*Exercise aim*
Search the data for "Chambéry" and copy every matching line.

*Given records*
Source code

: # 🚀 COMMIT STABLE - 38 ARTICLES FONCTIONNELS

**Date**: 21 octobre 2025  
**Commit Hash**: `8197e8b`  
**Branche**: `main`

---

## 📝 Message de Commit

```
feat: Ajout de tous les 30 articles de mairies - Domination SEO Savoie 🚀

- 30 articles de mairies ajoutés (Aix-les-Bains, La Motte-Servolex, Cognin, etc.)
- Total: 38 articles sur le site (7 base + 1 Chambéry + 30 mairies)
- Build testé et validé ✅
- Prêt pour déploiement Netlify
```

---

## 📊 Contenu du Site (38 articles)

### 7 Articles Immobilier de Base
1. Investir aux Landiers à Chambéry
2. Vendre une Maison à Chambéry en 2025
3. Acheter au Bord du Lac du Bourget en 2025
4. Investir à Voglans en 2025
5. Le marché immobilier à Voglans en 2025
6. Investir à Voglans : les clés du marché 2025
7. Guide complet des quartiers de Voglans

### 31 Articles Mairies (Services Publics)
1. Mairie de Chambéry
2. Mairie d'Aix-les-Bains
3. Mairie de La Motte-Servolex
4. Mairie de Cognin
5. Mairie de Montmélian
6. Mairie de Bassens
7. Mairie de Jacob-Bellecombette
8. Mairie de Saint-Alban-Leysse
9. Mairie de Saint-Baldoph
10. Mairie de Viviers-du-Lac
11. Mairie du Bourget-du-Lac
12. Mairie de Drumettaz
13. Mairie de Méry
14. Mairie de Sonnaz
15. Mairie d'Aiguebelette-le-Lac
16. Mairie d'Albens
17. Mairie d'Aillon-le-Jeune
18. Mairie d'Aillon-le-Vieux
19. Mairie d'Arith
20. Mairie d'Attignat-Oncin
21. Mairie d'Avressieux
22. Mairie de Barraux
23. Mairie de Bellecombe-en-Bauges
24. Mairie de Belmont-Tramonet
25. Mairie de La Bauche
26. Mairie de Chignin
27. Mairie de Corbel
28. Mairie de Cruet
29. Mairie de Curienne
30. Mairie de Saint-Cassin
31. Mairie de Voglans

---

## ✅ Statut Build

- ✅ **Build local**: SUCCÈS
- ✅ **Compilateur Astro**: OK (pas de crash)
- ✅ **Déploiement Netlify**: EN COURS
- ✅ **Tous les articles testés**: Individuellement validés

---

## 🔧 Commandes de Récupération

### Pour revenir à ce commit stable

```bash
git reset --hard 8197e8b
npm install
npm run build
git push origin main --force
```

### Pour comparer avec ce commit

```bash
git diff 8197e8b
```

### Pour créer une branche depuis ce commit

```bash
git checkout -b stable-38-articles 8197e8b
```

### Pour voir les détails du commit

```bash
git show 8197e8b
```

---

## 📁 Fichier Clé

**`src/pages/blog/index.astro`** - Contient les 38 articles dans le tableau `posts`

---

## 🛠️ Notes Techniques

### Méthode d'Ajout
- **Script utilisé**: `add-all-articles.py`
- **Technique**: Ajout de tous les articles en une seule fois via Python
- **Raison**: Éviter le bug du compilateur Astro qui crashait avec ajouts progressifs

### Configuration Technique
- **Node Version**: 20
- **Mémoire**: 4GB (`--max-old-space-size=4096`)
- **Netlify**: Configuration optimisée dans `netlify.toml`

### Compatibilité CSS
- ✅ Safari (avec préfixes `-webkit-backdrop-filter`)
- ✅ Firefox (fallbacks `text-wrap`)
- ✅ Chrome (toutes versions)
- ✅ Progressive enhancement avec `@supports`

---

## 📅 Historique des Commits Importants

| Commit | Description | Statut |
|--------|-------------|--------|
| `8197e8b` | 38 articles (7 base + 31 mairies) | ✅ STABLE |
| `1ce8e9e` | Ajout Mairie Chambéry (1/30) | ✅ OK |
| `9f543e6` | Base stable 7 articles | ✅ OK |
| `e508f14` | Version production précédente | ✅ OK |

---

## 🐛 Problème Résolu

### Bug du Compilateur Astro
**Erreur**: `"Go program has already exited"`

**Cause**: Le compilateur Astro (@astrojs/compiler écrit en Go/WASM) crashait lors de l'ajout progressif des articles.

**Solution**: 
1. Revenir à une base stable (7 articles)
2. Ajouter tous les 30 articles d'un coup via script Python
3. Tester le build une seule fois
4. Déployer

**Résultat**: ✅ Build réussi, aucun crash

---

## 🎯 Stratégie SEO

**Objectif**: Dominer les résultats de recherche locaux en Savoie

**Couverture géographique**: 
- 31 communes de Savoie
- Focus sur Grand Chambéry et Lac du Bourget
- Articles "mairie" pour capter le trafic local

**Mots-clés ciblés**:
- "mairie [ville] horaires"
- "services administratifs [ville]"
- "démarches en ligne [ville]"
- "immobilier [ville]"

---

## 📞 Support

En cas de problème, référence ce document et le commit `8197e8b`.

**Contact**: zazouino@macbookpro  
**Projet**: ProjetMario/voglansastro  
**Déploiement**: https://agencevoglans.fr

*Finished task*
- Total: 38 articles sur le site (7 base + 1 Chambéry + 30 mairies)
1. Investir aux Landiers à Chambéry
2. Vendre une Maison à Chambéry en 2025
1. Mairie de Chambéry
| `1ce8e9e` | Ajout Mairie Chambéry (1/30) | ✅ OK |
- Focus sur Grand Chambéry et Lac du Bourget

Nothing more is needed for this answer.